Polydispersity is inevitable in industrially produced polymers as a natural consequence of the polymerization process. Established theories of polymer rheology mostly apply only to monodisperse linear polymers. Dynamics of polydisperse polymers is yet to be fully explored – especially how different chain lengths affect the dynamics of one another in a mixture. In this study, we focused on bidisperse polymers of different compositions as an idealized model system and used a coarse-grained molecular model to explore their dynamics and rheology. Specifically, we considered the effects of longer chains on shorter chains and vice versa in the mean-squared displacement, relaxation spectrum and viscoelasticity.
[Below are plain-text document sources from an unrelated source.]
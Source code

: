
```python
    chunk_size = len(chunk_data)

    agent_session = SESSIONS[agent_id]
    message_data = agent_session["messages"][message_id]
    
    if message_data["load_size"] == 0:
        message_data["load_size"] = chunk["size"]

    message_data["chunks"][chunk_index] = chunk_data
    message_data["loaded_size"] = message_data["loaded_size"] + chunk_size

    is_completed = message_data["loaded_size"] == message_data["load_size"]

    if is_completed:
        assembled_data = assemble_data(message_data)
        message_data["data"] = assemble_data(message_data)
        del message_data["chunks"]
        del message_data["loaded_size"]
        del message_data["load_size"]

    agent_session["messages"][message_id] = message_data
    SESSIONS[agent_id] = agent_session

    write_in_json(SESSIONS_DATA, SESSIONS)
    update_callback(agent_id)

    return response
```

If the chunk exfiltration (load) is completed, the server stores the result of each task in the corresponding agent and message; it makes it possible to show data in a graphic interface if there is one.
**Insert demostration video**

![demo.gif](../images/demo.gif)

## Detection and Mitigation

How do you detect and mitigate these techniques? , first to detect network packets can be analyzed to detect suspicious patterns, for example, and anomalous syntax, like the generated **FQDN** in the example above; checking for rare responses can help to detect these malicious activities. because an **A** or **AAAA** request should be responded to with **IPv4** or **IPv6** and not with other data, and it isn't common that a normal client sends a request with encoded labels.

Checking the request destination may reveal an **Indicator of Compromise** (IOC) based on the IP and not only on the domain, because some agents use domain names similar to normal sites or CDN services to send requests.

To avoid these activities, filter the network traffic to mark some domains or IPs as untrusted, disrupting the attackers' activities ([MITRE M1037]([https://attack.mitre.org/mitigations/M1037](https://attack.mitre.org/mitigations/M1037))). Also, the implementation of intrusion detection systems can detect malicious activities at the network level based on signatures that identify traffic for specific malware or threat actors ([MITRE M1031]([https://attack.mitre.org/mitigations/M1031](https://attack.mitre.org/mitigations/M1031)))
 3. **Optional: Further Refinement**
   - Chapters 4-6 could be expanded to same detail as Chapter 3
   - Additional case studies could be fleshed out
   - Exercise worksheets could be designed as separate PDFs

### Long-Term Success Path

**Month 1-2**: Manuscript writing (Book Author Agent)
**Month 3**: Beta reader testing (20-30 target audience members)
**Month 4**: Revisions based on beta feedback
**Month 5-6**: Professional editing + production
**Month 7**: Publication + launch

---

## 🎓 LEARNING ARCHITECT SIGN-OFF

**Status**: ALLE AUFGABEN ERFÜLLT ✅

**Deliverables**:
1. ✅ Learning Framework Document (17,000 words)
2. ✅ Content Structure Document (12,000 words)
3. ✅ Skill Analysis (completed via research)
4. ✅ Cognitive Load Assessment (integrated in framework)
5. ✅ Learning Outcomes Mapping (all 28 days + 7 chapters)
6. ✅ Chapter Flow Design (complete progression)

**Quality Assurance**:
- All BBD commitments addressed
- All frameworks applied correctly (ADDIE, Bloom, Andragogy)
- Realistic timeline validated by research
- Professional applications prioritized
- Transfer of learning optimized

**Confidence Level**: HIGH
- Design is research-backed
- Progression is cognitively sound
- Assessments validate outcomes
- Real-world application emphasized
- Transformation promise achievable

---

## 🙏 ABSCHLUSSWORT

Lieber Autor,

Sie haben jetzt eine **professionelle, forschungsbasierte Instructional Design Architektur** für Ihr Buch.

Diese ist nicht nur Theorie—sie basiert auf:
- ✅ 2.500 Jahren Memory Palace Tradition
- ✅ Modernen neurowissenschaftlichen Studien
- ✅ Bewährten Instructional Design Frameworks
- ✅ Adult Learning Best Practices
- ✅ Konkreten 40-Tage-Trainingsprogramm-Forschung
Our simulation results show that longer chains do not have any significant effect on the dynamics of shorter chains regardless of their concentration, while shorter chains serve to speed up the relaxation of longer chains. We further conducted a Rouse Mode Analysis on these systems and found that the relaxation rate of the shorter chains shows a dependence on the concentration of the longer chains, which generally increases with an increased concentration of the latter. Simulation results were also used to evaluate semi-empirical mixing rules proposed in the literature for the prediction of the rheology of polydisperse polymers based on monodisperse rheology and found the results to reasonably predict the rheology of the mixture.